Pictures paired with source code
▼▼▼
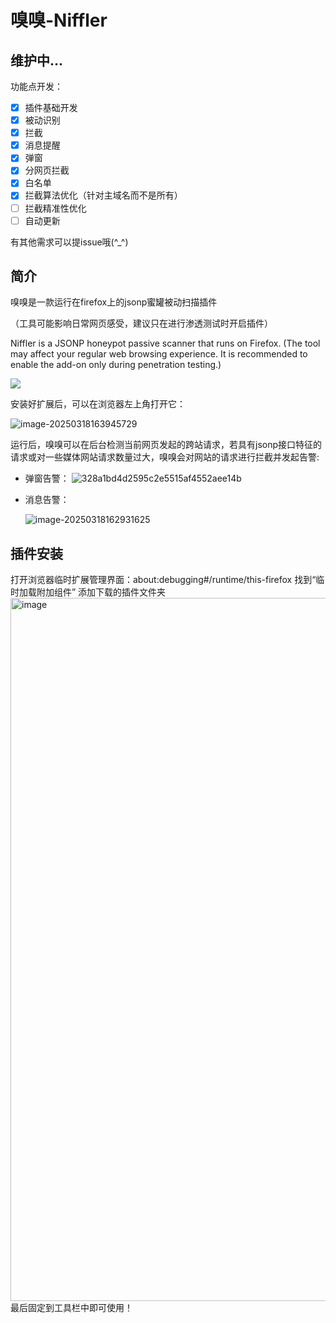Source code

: # 嗅嗅-Niffler

## 维护中...

功能点开发：

- [x] 插件基础开发
- [x] 被动识别
- [x] 拦截
- [x] 消息提醒
- [x] 弹窗
- [x] 分网页拦截
- [x] 白名单
- [x] 拦截算法优化（针对主域名而不是所有）
- [ ] 拦截精准性优化
- [ ] 自动更新

有其他需求可以提issue哦(^_^)
## 简介

嗅嗅是一款运行在firefox上的jsonp蜜罐被动扫描插件

（工具可能影响日常网页感受，建议只在进行渗透测试时开启插件）

Niffler is a JSONP honeypot passive scanner that runs on Firefox.
(The tool may affect your regular web browsing experience. It is recommended to enable the add-on only during penetration testing.)

![](https://yuy0ung.oss-cn-chengdu.aliyuncs.com/icon-96.png)

安装好扩展后，可以在浏览器左上角打开它：

![image-20250318163945729](https://yuy0ung.oss-cn-chengdu.aliyuncs.com/image-20250318163945729.png)

运行后，嗅嗅可以在后台检测当前网页发起的跨站请求，若具有jsonp接口特征的请求或对一些媒体网站请求数量过大，嗅嗅会对网站的请求进行拦截并发起告警:

* 弹窗告警：
  ![328a1bd4d2595c2e5515af4552aee14b](https://yuy0ung.oss-cn-chengdu.aliyuncs.com/328a1bd4d2595c2e5515af4552aee14b.png)

* 消息告警：

  ![image-20250318162931625](https://yuy0ung.oss-cn-chengdu.aliyuncs.com/image-20250318162931625.png)

## 插件安装
打开浏览器临时扩展管理界面：about:debugging#/runtime/this-firefox
找到“临时加载附加组件” 添加下载的插件文件夹
<img width="1125" alt="image" src="https://yuy0ung.oss-cn-chengdu.aliyuncs.com/1ab5a432-7fee-4c62-a489-7cb005f76206.png" />
最后固定到工具栏中即可使用！
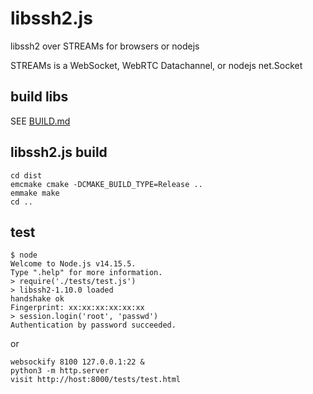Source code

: # libssh2.js
libssh2 over STREAMs for browsers or nodejs

STREAMs is a WebSocket, WebRTC Datachannel, or nodejs net.Socket 

## build libs

SEE [BUILD.md](https://github.com/routerplus/libssh2.js/blob/main/BUILD.md)

## libssh2.js build
	cd dist
	emcmake cmake -DCMAKE_BUILD_TYPE=Release ..
	emmake make
	cd ..

## test
	$ node 
	Welcome to Node.js v14.15.5.
	Type ".help" for more information.
	> require('./tests/test.js')
	> libssh2-1.10.0 loaded
	handshake ok
	Fingerprint: xx:xx:xx:xx:xx:xx
	> session.login('root', 'passwd')
	Authentication by password succeeded.

or
	
	websockify 8100 127.0.0.1:22 & 
	python3 -m http.server
	visit http://host:8000/tests/test.html 

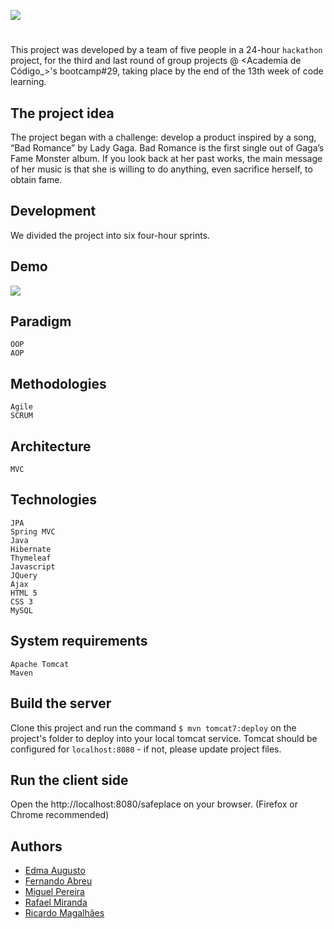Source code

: ![](/Users/codecadet/Documents/hackathon/client/img/bg-masthead.jpg)

#
This project was developed by a team of five people in a 24-hour `hackathon` project, for the third and last round of group projects @ <Academia de Código_>'s bootcamp#29, taking place by the end of the 13th week of code learning.

## The project idea
The project began with a challenge: develop a product inspired by a song, “Bad Romance” by Lady Gaga. Bad Romance is the first single out of Gaga’s Fame Monster album. If you look back at her past works, the main message of her music is that she is willing to do anything, even sacrifice herself, to obtain fame.

## Development
We divided the project into six four-hour sprints.


## Demo
![](/Users/codecadet/Documents/hackathon/client/resources/6fnbu-u80fj.gif)


## Paradigm
    OOP
    AOP

## Methodologies
    Agile
    SCRUM

## Architecture
    MVC

## Technologies
    JPA
    Spring MVC
    Java
    Hibernate
    Thymeleaf
    Javascript
    JQuery
    Ajax
    HTML 5
    CSS 3
    MySQL

## System requirements
    Apache Tomcat
    Maven

## Build the server
Clone this project and run the command `$ mvn tomcat7:deploy` on the project's folder to deploy into your local tomcat service.
Tomcat should be configured for `localhost:8080` - if not, please update project files.

## Run the client side
Open the http://localhost:8080/safeplace on your browser. (Firefox or Chrome recommended)

## Authors
- [Edma Augusto](https://github.com/AEdma)
- [Fernando Abreu](https://github.com/fernnandio)
- [Miguel Pereira](https://github.com/MikeFuckingP)
- [Rafael Miranda](https://github.com/rafaeltmiranda)
- [Ricardo Magalhães](https://github.com/summer9604)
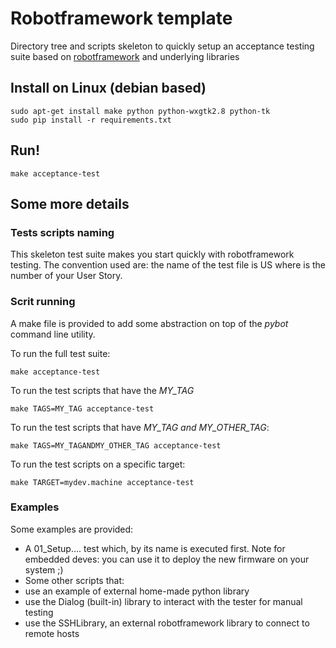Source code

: # Robotframework template

Directory tree and scripts skeleton to quickly setup an acceptance testing suite based on [robotframework](http://www.robotframework.org) and underlying libraries

## Install on Linux (debian based)

    sudo apt-get install make python python-wxgtk2.8 python-tk
    sudo pip install -r requirements.txt

## Run!

    make acceptance-test

## Some more details

### Tests scripts naming

This skeleton test suite makes you start quickly with robotframework testing. The convention used are: the name of the test file is US<Number> where <Number> is the number of your User Story.

### Scrit running

A make file is provided to add some abstraction on top of the *pybot* command line utility.

To run the full test suite:

    make acceptance-test
    
To run the test scripts that have the *MY_TAG*

    make TAGS=MY_TAG acceptance-test
    
To run the test scripts that have *MY_TAG* _and_ *MY_OTHER_TAG*:

    make TAGS=MY_TAGANDMY_OTHER_TAG acceptance-test
    
To run the test scripts on a specific target:

    make TARGET=mydev.machine acceptance-test

### Examples

Some examples are provided:

* A 01_Setup.... test which, by its name is executed first. Note for embedded deves: you can use it to deploy the new firmware on your system ;)
* Some other scripts that:
 * use an example of external home-made python library
 * use the Dialog (built-in) library to interact with the tester for manual testing
 * use the SSHLibrary, an external robotframework library to connect to remote hosts

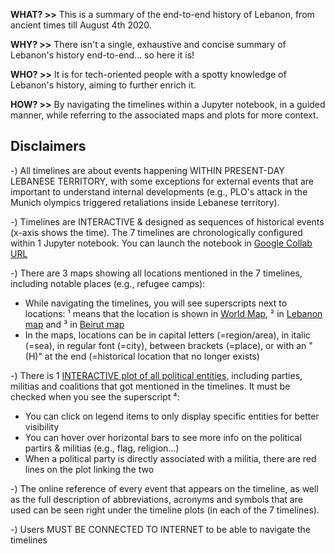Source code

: **WHAT? >>** This is a summary of the end-to-end history of Lebanon, from ancient times till August 4th 2020.

**WHY? >>** There isn't a single, exhaustive and concise summary of Lebanon's history end-to-end... so here it is!

**WHO? >>** It is for tech-oriented people with a spotty knowledge of Lebanon's history, aiming to further enrich it.

**HOW? >>** By navigating the timelines within a Jupyter notebook, in a guided manner, while referring to the associated maps and plots for more context.

## Disclaimers
-) All timelines are about events happening WITHIN PRESENT-DAY LEBANESE TERRITORY, with some exceptions for external events that are important to understand internal developments (e.g., PLO's attack in the Munich olympics triggered retaliations inside Lebanese territory).

-) Timelines are INTERACTIVE & designed as sequences of historical events (x-axis shows the time). The 7 timelines are chronologically configured within 1 Jupyter notebook. You can launch the notebook in [Google Collab URL](https://colab.research.google.com/github/Elpazzu/Lebanese_History/blob/main/Lebanon_Timeline.ipynb) 

-) There are 3 maps showing all locations mentioned in the 7 timelines, including notable places (e.g., refugee camps):
- While navigating the timelines, you will see superscripts next to locations: ¹ means that the location is shown in [World Map](https://raw.githubusercontent.com/Elpazzu/Lebanese_History/data/World_Map.png), ² in [Lebanon map](https://raw.githubusercontent.com/Elpazzu/Lebanese_History/data/Lebanon_Map.png) and ³ in [Beirut map](https://raw.githubusercontent.com/Elpazzu/Lebanese_History/data/Beirut_Map.png)
- In the maps, locations can be in capital letters (=region/area), in italic (=sea), in regular font (=city), between brackets (=place), or with an "(H)" at the end (=historical location that no longer exists)

-) There is 1 [INTERACTIVE plot of all political entities](https://elpazzu.github.io/Lebanese_History/Lebanese_Politics_Plot.html), including parties, militias and coalitions that got mentioned in the timelines. It must be checked when you see the superscript ⁴:
- You can click on legend items to only display specific entities for better visibility
- You can hover over horizontal bars to see more info on the political partirs & militias (e.g., flag, religion...)
- When a political party is directly associated with a militia, there are red lines on the plot linking the two
   
-) The online reference of every event that appears on the timeline, as well as the full description of abbreviations, acronyms and symbols that are used can be seen right under the timeline plots (in each of the 7 timelines).

-) Users MUST BE CONNECTED TO INTERNET to be able to navigate the timelines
▲▲▲
Brief:
Which lines run from the one holding "Niffler is a" through the one holding "安装好扩展后，可以在浏览器左上角打开它：" in the records above? Repeat them exactly, both included, and nothing more.

Reply:
Niffler is a JSONP honeypot passive scanner that runs on Firefox.
(The tool may affect your regular web browsing experience. It is recommended to enable the add-on only during penetration testing.)

![](https://yuy0ung.oss-cn-chengdu.aliyuncs.com/icon-96.png)

安装好扩展后，可以在浏览器左上角打开它：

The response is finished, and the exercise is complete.